Kuzey Irak’a bir ‘operasyon’ için oldukça geç kalmış durumdayız. ‘Operasyon’ kesinlikle daha önce yapılmalıydı; mesela 1993’te başlamalıydı. Eğer üzerimizdeki deli gömleklerini çıkarabilseydik, 14 yıl önce siyasi, tarihî ve iktisadi derinliğiyle ‘operasyon’umuzu yapmaya başlardık. Kuzey Irak’ı “sınır ötesi” değil, Türkiye’nin milli normalleşmesinin bir parçası olarak görürdük. Erbil’i Antep’ten, Bingöl’ü Musul’dan, Diyarbakır’ı Kerkük’ten uzak bilmezdik. Kendi kendimize icat ettiğimiz Kürt sorununu da aynı siyaset içerisinde çözerdik. Ama biz önümüze açılan bu imkanı devlet olamamanın, Osmanlı mirası altında ezilen küçük ve sahte adamların eliyle reddettik. Iraklı Kürtlerin önce Saddam zulmü altında dövülmesine seyirci kaldık. Körfez Savaşı sonrası ise Kürtleri Amerika’nın kucağına adeta kovalayarak gönderdik. Irak işgaliyle önümüze açılan yeni fırsatı, hatalarımızı tamir etmek yerine “Türkmen kartı” üzerinden heba etmek için elimizden geleni yaptık. Aynı siyasette ısrar edersek, Amerika’nın Irak’tan çekildiği bir senaryoda Kürtleri İran’ın “Aryan şemsiyesi” altında görmemiz kuvvetle muhtemeldir.

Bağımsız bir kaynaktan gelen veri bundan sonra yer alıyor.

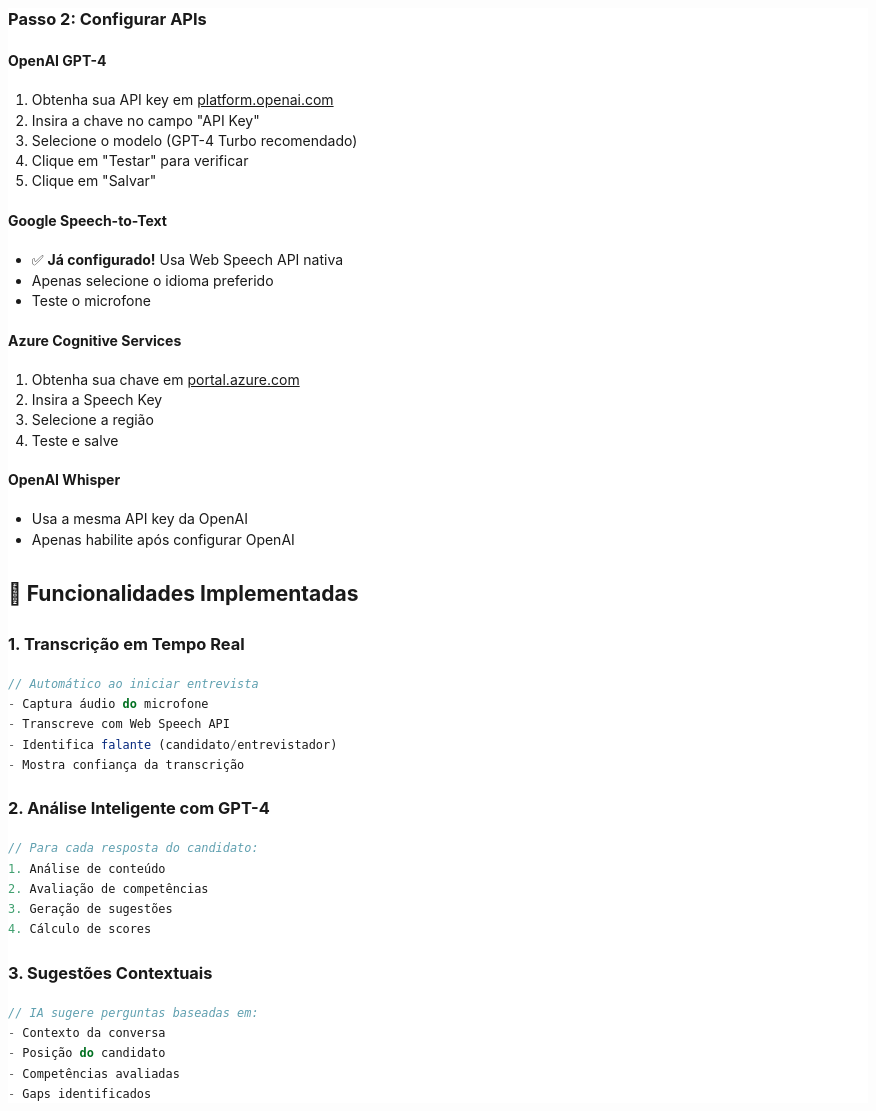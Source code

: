 ### Passo 2: Configurar APIs

#### **OpenAI GPT-4**
1. Obtenha sua API key em [platform.openai.com](https://platform.openai.com)
2. Insira a chave no campo "API Key"
3. Selecione o modelo (GPT-4 Turbo recomendado)
4. Clique em "Testar" para verificar
5. Clique em "Salvar"

#### **Google Speech-to-Text**
- ✅ **Já configurado!** Usa Web Speech API nativa
- Apenas selecione o idioma preferido
- Teste o microfone

#### **Azure Cognitive Services**
1. Obtenha sua chave em [portal.azure.com](https://portal.azure.com)
2. Insira a Speech Key
3. Selecione a região
4. Teste e salve

#### **OpenAI Whisper**
- Usa a mesma API key da OpenAI
- Apenas habilite após configurar OpenAI

## 🚀 Funcionalidades Implementadas

### 1. **Transcrição em Tempo Real**
```javascript
// Automático ao iniciar entrevista
- Captura áudio do microfone
- Transcreve com Web Speech API
- Identifica falante (candidato/entrevistador)
- Mostra confiança da transcrição
```

### 2. **Análise Inteligente com GPT-4**
```javascript
// Para cada resposta do candidato:
1. Análise de conteúdo
2. Avaliação de competências
3. Geração de sugestões
4. Cálculo de scores
```

### 3. **Sugestões Contextuais**
```javascript
// IA sugere perguntas baseadas em:
- Contexto da conversa
- Posição do candidato
- Competências avaliadas
- Gaps identificados
```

Muhtemel bir 25. operasyon öncelikle Irak’la sınırımızı ortadan kaldıracaktır. Bu ise Kürt sorununun Kürdistan sorununa dönüşmesi için mümbit bir provokasyon “mücavir alanı” yaratacaktır. Kendi bahçesinde yaralarını saramamış, yüzyıllık yüklerinden kurtulamamış Türkiye, Kürdistan sorunu altında daha fazla sıkıntıya girecektir. Yaşanacak acıların ötesinde önümüzdeki on yıllar boyunca kader birliği yapması gereken Türkiye ile Kuzey Irak (Kürtler) yapısal bir kırılma ile düşman saflarında pozisyonlarını alacaktır. Bu ise tam da Amerika’nın arayıp bulamayacağı bir tezgahtır. İşin en can sıkıcı tarafı, mezkur operasyon “Kerkük ile Kandil’i, Talabani ile Taliban’ı” birbirine karıştıran zeka düzeyine sahip ulusalcılığın, anti-Amerikancı jargon ile verdiği inanılmaz Amerikancılık hizmetidir. Takdir edersiniz ki “anti-Amerikancı Amerikancılık” kolay baş edilebilecek bir akım değildir. En azından zekadan nasibini almış olanlar için!